## ASSIGNMENT
Restate the data below word for word, and let no image into your version.
** RECORDS follows **
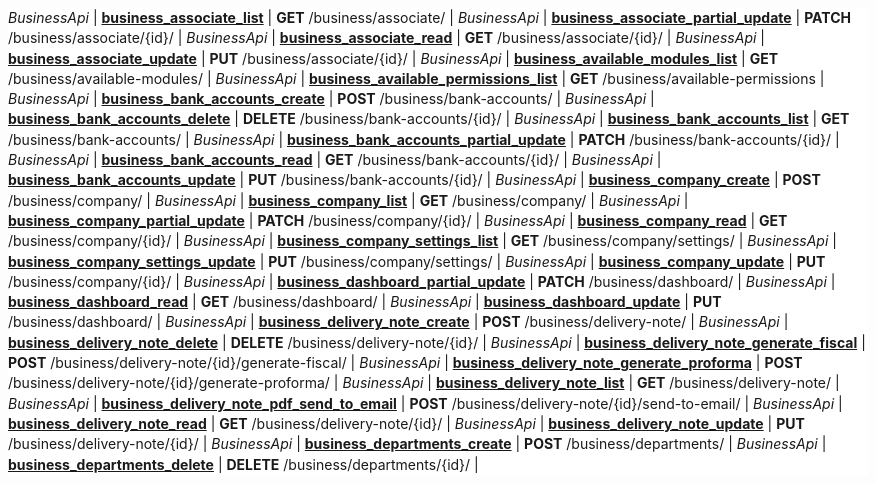 *BusinessApi* | [**business_associate_list**](docs/BusinessApi.md#business_associate_list) | **GET** /business/associate/ | 
*BusinessApi* | [**business_associate_partial_update**](docs/BusinessApi.md#business_associate_partial_update) | **PATCH** /business/associate/{id}/ | 
*BusinessApi* | [**business_associate_read**](docs/BusinessApi.md#business_associate_read) | **GET** /business/associate/{id}/ | 
*BusinessApi* | [**business_associate_update**](docs/BusinessApi.md#business_associate_update) | **PUT** /business/associate/{id}/ | 
*BusinessApi* | [**business_available_modules_list**](docs/BusinessApi.md#business_available_modules_list) | **GET** /business/available-modules/ | 
*BusinessApi* | [**business_available_permissions_list**](docs/BusinessApi.md#business_available_permissions_list) | **GET** /business/available-permissions | 
*BusinessApi* | [**business_bank_accounts_create**](docs/BusinessApi.md#business_bank_accounts_create) | **POST** /business/bank-accounts/ | 
*BusinessApi* | [**business_bank_accounts_delete**](docs/BusinessApi.md#business_bank_accounts_delete) | **DELETE** /business/bank-accounts/{id}/ | 
*BusinessApi* | [**business_bank_accounts_list**](docs/BusinessApi.md#business_bank_accounts_list) | **GET** /business/bank-accounts/ | 
*BusinessApi* | [**business_bank_accounts_partial_update**](docs/BusinessApi.md#business_bank_accounts_partial_update) | **PATCH** /business/bank-accounts/{id}/ | 
*BusinessApi* | [**business_bank_accounts_read**](docs/BusinessApi.md#business_bank_accounts_read) | **GET** /business/bank-accounts/{id}/ | 
*BusinessApi* | [**business_bank_accounts_update**](docs/BusinessApi.md#business_bank_accounts_update) | **PUT** /business/bank-accounts/{id}/ | 
*BusinessApi* | [**business_company_create**](docs/BusinessApi.md#business_company_create) | **POST** /business/company/ | 
*BusinessApi* | [**business_company_list**](docs/BusinessApi.md#business_company_list) | **GET** /business/company/ | 
*BusinessApi* | [**business_company_partial_update**](docs/BusinessApi.md#business_company_partial_update) | **PATCH** /business/company/{id}/ | 
*BusinessApi* | [**business_company_read**](docs/BusinessApi.md#business_company_read) | **GET** /business/company/{id}/ | 
*BusinessApi* | [**business_company_settings_list**](docs/BusinessApi.md#business_company_settings_list) | **GET** /business/company/settings/ | 
*BusinessApi* | [**business_company_settings_update**](docs/BusinessApi.md#business_company_settings_update) | **PUT** /business/company/settings/ | 
*BusinessApi* | [**business_company_update**](docs/BusinessApi.md#business_company_update) | **PUT** /business/company/{id}/ | 
*BusinessApi* | [**business_dashboard_partial_update**](docs/BusinessApi.md#business_dashboard_partial_update) | **PATCH** /business/dashboard/ | 
*BusinessApi* | [**business_dashboard_read**](docs/BusinessApi.md#business_dashboard_read) | **GET** /business/dashboard/ | 
*BusinessApi* | [**business_dashboard_update**](docs/BusinessApi.md#business_dashboard_update) | **PUT** /business/dashboard/ | 
*BusinessApi* | [**business_delivery_note_create**](docs/BusinessApi.md#business_delivery_note_create) | **POST** /business/delivery-note/ | 
*BusinessApi* | [**business_delivery_note_delete**](docs/BusinessApi.md#business_delivery_note_delete) | **DELETE** /business/delivery-note/{id}/ | 
*BusinessApi* | [**business_delivery_note_generate_fiscal**](docs/BusinessApi.md#business_delivery_note_generate_fiscal) | **POST** /business/delivery-note/{id}/generate-fiscal/ | 
*BusinessApi* | [**business_delivery_note_generate_proforma**](docs/BusinessApi.md#business_delivery_note_generate_proforma) | **POST** /business/delivery-note/{id}/generate-proforma/ | 
*BusinessApi* | [**business_delivery_note_list**](docs/BusinessApi.md#business_delivery_note_list) | **GET** /business/delivery-note/ | 
*BusinessApi* | [**business_delivery_note_pdf_send_to_email**](docs/BusinessApi.md#business_delivery_note_pdf_send_to_email) | **POST** /business/delivery-note/{id}/send-to-email/ | 
*BusinessApi* | [**business_delivery_note_read**](docs/BusinessApi.md#business_delivery_note_read) | **GET** /business/delivery-note/{id}/ | 
*BusinessApi* | [**business_delivery_note_update**](docs/BusinessApi.md#business_delivery_note_update) | **PUT** /business/delivery-note/{id}/ | 
*BusinessApi* | [**business_departments_create**](docs/BusinessApi.md#business_departments_create) | **POST** /business/departments/ | 
*BusinessApi* | [**business_departments_delete**](docs/BusinessApi.md#business_departments_delete) | **DELETE** /business/departments/{id}/ |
** End of RECORDS **
## RESPONSE TO THE EXERCISE
 *BusinessApi* | [**business_associate_list**](docs/BusinessApi.md#business_associate_list) | **GET** /business/associate/ | 
*BusinessApi* | [**business_associate_partial_update**](docs/BusinessApi.md#business_associate_partial_update) | **PATCH** /business/associate/{id}/ | 
*BusinessApi* | [**business_associate_read**](docs/BusinessApi.md#business_associate_read) | **GET** /business/associate/{id}/ | 
*BusinessApi* | [**business_associate_update**](docs/BusinessApi.md#business_associate_update) | **PUT** /business/associate/{id}/ | 
*BusinessApi* | [**business_available_modules_list**](docs/BusinessApi.md#business_available_modules_list) | **GET** /business/available-modules/ | 
*BusinessApi* | [**business_available_permissions_list**](docs/BusinessApi.md#business_available_permissions_list) | **GET** /business/available-permissions | 
*BusinessApi* | [**business_bank_accounts_create**](docs/BusinessApi.md#business_bank_accounts_create) | **POST** /business/bank-accounts/ | 
*BusinessApi* | [**business_bank_accounts_delete**](docs/BusinessApi.md#business_bank_accounts_delete) | **DELETE** /business/bank-accounts/{id}/ | 
*BusinessApi* | [**business_bank_accounts_list**](docs/BusinessApi.md#business_bank_accounts_list) | **GET** /business/bank-accounts/ | 
*BusinessApi* | [**business_bank_accounts_partial_update**](docs/BusinessApi.md#business_bank_accounts_partial_update) | **PATCH** /business/bank-accounts/{id}/ | 
*BusinessApi* | [**business_bank_accounts_read**](docs/BusinessApi.md#business_bank_accounts_read) | **GET** /business/bank-accounts/{id}/ | 
*BusinessApi* | [**business_bank_accounts_update**](docs/BusinessApi.md#business_bank_accounts_update) | **PUT** /business/bank-accounts/{id}/ | 
*BusinessApi* | [**business_company_create**](docs/BusinessApi.md#business_company_create) | **POST** /business/company/ | 
*BusinessApi* | [**business_company_list**](docs/BusinessApi.md#business_company_list) | **GET** /business/company/ | 
*BusinessApi* | [**business_company_partial_update**](docs/BusinessApi.md#business_company_partial_update) | **PATCH** /business/company/{id}/ | 
*BusinessApi* | [**business_company_read**](docs/BusinessApi.md#business_company_read) | **GET** /business/company/{id}/ | 
*BusinessApi* | [**business_company_settings_list**](docs/BusinessApi.md#business_company_settings_list) | **GET** /business/company/settings/ | 
*BusinessApi* | [**business_company_settings_update**](docs/BusinessApi.md#business_company_settings_update) | **PUT** /business/company/settings/ | 
*BusinessApi* | [**business_company_update**](docs/BusinessApi.md#business_company_update) | **PUT** /business/company/{id}/ | 
*BusinessApi* | [**business_dashboard_partial_update**](docs/BusinessApi.md#business_dashboard_partial_update) | **PATCH** /business/dashboard/ | 
*BusinessApi* | [**business_dashboard_read**](docs/BusinessApi.md#business_dashboard_read) | **GET** /business/dashboard/ | 
*BusinessApi* | [**business_dashboard_update**](docs/BusinessApi.md#business_dashboard_update) | **PUT** /business/dashboard/ | 
*BusinessApi* | [**business_delivery_note_create**](docs/BusinessApi.md#business_delivery_note_create) | **POST** /business/delivery-note/ | 
*BusinessApi* | [**business_delivery_note_delete**](docs/BusinessApi.md#business_delivery_note_delete) | **DELETE** /business/delivery-note/{id}/ | 
*BusinessApi* | [**business_delivery_note_generate_fiscal**](docs/BusinessApi.md#business_delivery_note_generate_fiscal) | **POST** /business/delivery-note/{id}/generate-fiscal/ | 
*BusinessApi* | [**business_delivery_note_generate_proforma**](docs/BusinessApi.md#business_delivery_note_generate_proforma) | **POST** /business/delivery-note/{id}/generate-proforma/ | 
*BusinessApi* | [**business_delivery_note_list**](docs/BusinessApi.md#business_delivery_note_list) | **GET** /business/delivery-note/ | 
*BusinessApi* | [**business_delivery_note_pdf_send_to_email**](docs/BusinessApi.md#business_delivery_note_pdf_send_to_email) | **POST** /business/delivery-note/{id}/send-to-email/ | 
*BusinessApi* | [**business_delivery_note_read**](docs/BusinessApi.md#business_delivery_note_read) | **GET** /business/delivery-note/{id}/ | 
*BusinessApi* | [**business_delivery_note_update**](docs/BusinessApi.md#business_delivery_note_update) | **PUT** /business/delivery-note/{id}/ | 
*BusinessApi* | [**business_departments_create**](docs/BusinessApi.md#business_departments_create) | **POST** /business/departments/ | 
*BusinessApi* | [**business_departments_delete**](docs/BusinessApi.md#business_departments_delete) | **DELETE** /business/departments/{id}/ |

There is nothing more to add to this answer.